Il cadavere rinvenuto martedì a Capannori sarebbe omicidio. Forse, sarebbe opportuno capire cosa sta accadendo da mesi in provincia di Lucca.
Il cadavere rinvenuto nella serata di martedì nel comune di Capannori all’interno di un’azienda non sarebbe morto per caso. Omicidio.
Alla pubblicazione del nostro articolo su un gruppo Facebook della provincia di Lucca alcuni giorni fa, uno dei suoi amministratori lo ha bannato perché il contenuto sarebbe solo degno di Zelig. Purtroppo, non ho trovato il nome dell’eccelso, in verità non mi sono dedicato molto, ma dovrebbe vergognarsi.
Dovrebbe vergognarsi, primo, perché l’amministratore di un Gruppo Facebook non è il padrone, ma solo un coordinatore delle centinaia di liberi cittadini che si sono iscritti al Gruppo: saranno loro a decidere se valga o meno la pena di leggere il post.

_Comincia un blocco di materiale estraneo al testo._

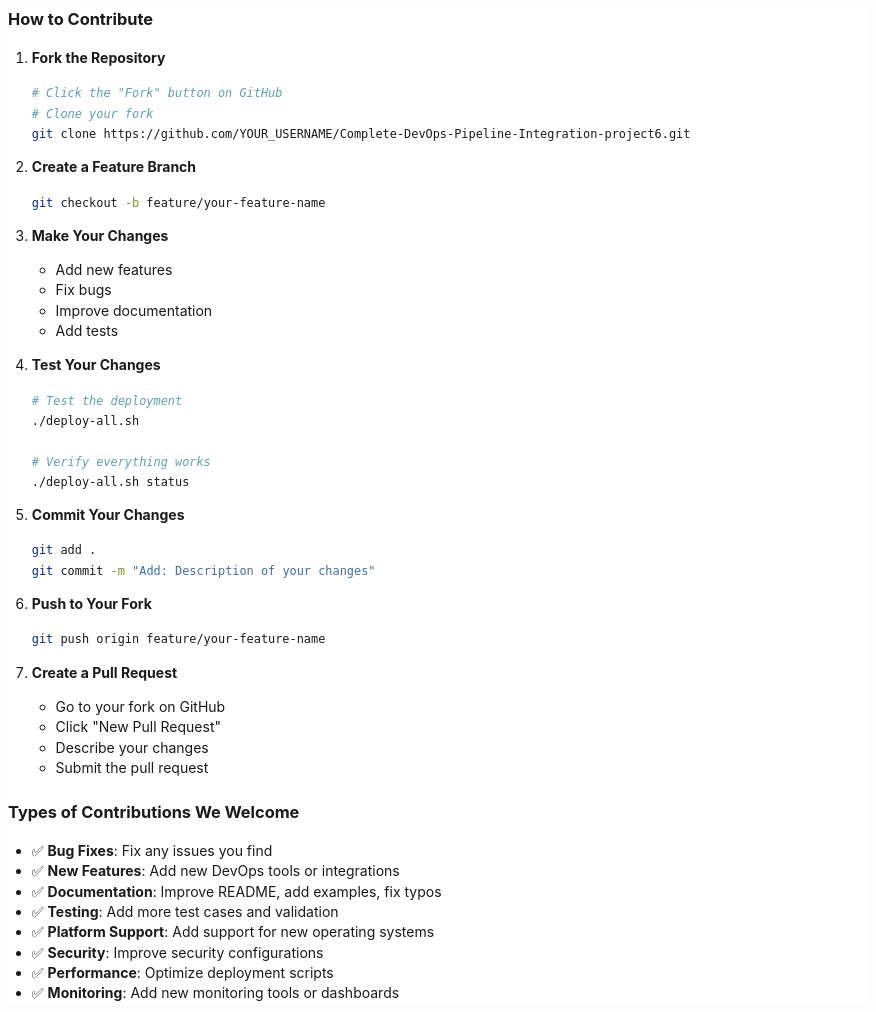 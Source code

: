 ### How to Contribute

1. **Fork the Repository**
   ```bash
   # Click the "Fork" button on GitHub
   # Clone your fork
   git clone https://github.com/YOUR_USERNAME/Complete-DevOps-Pipeline-Integration-project6.git
   ```

2. **Create a Feature Branch**
   ```bash
   git checkout -b feature/your-feature-name
   ```

3. **Make Your Changes**
   - Add new features
   - Fix bugs
   - Improve documentation
   - Add tests

4. **Test Your Changes**
   ```bash
   # Test the deployment
   ./deploy-all.sh
   
   # Verify everything works
   ./deploy-all.sh status
   ```

5. **Commit Your Changes**
   ```bash
   git add .
   git commit -m "Add: Description of your changes"
   ```

6. **Push to Your Fork**
   ```bash
   git push origin feature/your-feature-name
   ```

7. **Create a Pull Request**
   - Go to your fork on GitHub
   - Click "New Pull Request"
   - Describe your changes
   - Submit the pull request

### Types of Contributions We Welcome

- ✅ **Bug Fixes**: Fix any issues you find
- ✅ **New Features**: Add new DevOps tools or integrations
- ✅ **Documentation**: Improve README, add examples, fix typos
- ✅ **Testing**: Add more test cases and validation
- ✅ **Platform Support**: Add support for new operating systems
- ✅ **Security**: Improve security configurations
- ✅ **Performance**: Optimize deployment scripts
- ✅ **Monitoring**: Add new monitoring tools or dashboards
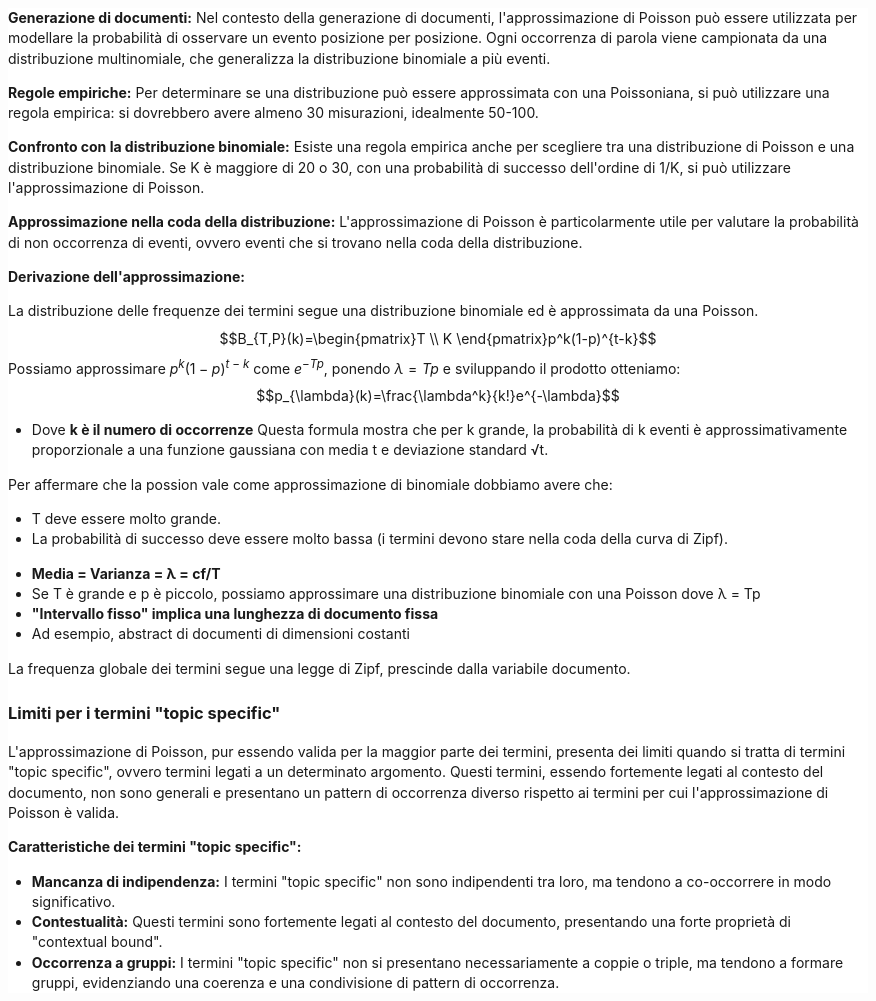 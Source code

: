 **Generazione di documenti:** Nel contesto della generazione di documenti, l'approssimazione di Poisson può essere utilizzata per modellare la probabilità di osservare un evento posizione per posizione. Ogni occorrenza di parola viene campionata da una distribuzione multinomiale, che generalizza la distribuzione binomiale a più eventi.

**Regole empiriche:** Per determinare se una distribuzione può essere approssimata con una Poissoniana, si può utilizzare una regola empirica: si dovrebbero avere almeno 30 misurazioni, idealmente 50-100.

**Confronto con la distribuzione binomiale:** Esiste una regola empirica anche per scegliere tra una distribuzione di Poisson e una distribuzione binomiale. Se K è maggiore di 20 o 30, con una probabilità di successo dell'ordine di 1/K, si può utilizzare l'approssimazione di Poisson.

**Approssimazione nella coda della distribuzione:** L'approssimazione di Poisson è particolarmente utile per valutare la probabilità di non occorrenza di eventi, ovvero eventi che si trovano nella coda della distribuzione.

**Derivazione dell'approssimazione:**

La distribuzione delle frequenze dei termini segue una distribuzione binomiale ed è approssimata da una Poisson.
$$B_{T,P}(k)=\begin{pmatrix}T \\ K \end{pmatrix}p^k(1-p)^{t-k}$$
Possiamo approssimare $p^k(1-p)^{t-k}$ come $e^{-Tp}$, ponendo $\lambda=Tp$ e sviluppando il prodotto otteniamo:
$$p_{\lambda}(k)=\frac{\lambda^k}{k!}e^{-\lambda}$$
* Dove **k è il numero di occorrenze**
Questa formula mostra che per k grande, la probabilità di k eventi è approssimativamente proporzionale a una funzione gaussiana con media t e deviazione standard √t.

Per affermare che la possion vale come approssimazione di binomiale dobbiamo avere che:
- T deve essere molto grande.
- La probabilità di successo deve essere molto bassa (i termini devono stare nella coda della curva di Zipf).
* **Media = Varianza = λ = cf/T**
 * Se T è grande e p è piccolo, possiamo approssimare una distribuzione binomiale con una Poisson dove λ = Tp
* **"Intervallo fisso" implica una lunghezza di documento fissa**
 * Ad esempio, abstract di documenti di dimensioni costanti

La frequenza globale dei termini segue una legge di Zipf, prescinde dalla variabile documento.

### Limiti per i termini "topic specific"

L'approssimazione di Poisson, pur essendo valida per la maggior parte dei termini, presenta dei limiti quando si tratta di termini "topic specific", ovvero termini legati a un determinato argomento. Questi termini, essendo fortemente legati al contesto del documento, non sono generali e presentano un pattern di occorrenza diverso rispetto ai termini per cui l'approssimazione di Poisson è valida.

**Caratteristiche dei termini "topic specific":**

* **Mancanza di indipendenza:** I termini "topic specific" non sono indipendenti tra loro, ma tendono a co-occorrere in modo significativo.
* **Contestualità:** Questi termini sono fortemente legati al contesto del documento, presentando una forte proprietà di "contextual bound".
* **Occorrenza a gruppi:** I termini "topic specific" non si presentano necessariamente a coppie o triple, ma tendono a formare gruppi, evidenziando una coerenza e una condivisione di pattern di occorrenza.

Dovrebbe vergognarsi poi, perché il genio del Facebook lucchese non ha capito niente di quanto era scritto in quell’articolo. Probabilmente a disturbare il suo umore non è stato Zelig, ma l’avere svelato una verità, e cioè che la Provincia di Lucca è nelle mani di un prete anche se veste abiti civili: un prete di sinistra, ma falso come i migliori ricordi di sacrestia, che anziché preoccuparsi di quanto accade nella provincia di Lucca si pavoneggia a leggere discorsi ai convegni scritti dal suo ufficio stampa.
Comunque, con calma ovviamente, recupererò il nome dell’amministratore del Gruppo che ha censurato ai suoi iscritti un libero pensiero documentato, e come è giusto che sia meritando di essere citato: almeno potrà ulteriormente vantare qualche credito nei confronti del neo presidente della Provincia di Lucca Marcello Pierucci.
Il cadavere rinvenuto nella serata di martedì nel comune di Capannori all’interno di un’azienda, dunque, non sarebbe morto per caso. Omicidio.
Da mesi stanno accadendo in Lucchesia eventi umanamente e socialmente drammatici, segno di un deterioramento del clima generale di convivenza della nostra comunità civile. Sarà il caso che il numero uno della Provincia di Lucca inizi a farci un pensiero anziché girovagare tra convegni e tramezzini, considerando, pure, che le incombenze amministrative di governo delle Provincie in Italia sono ormai un baraccone politico senza alcun senso concreto per i cittadini.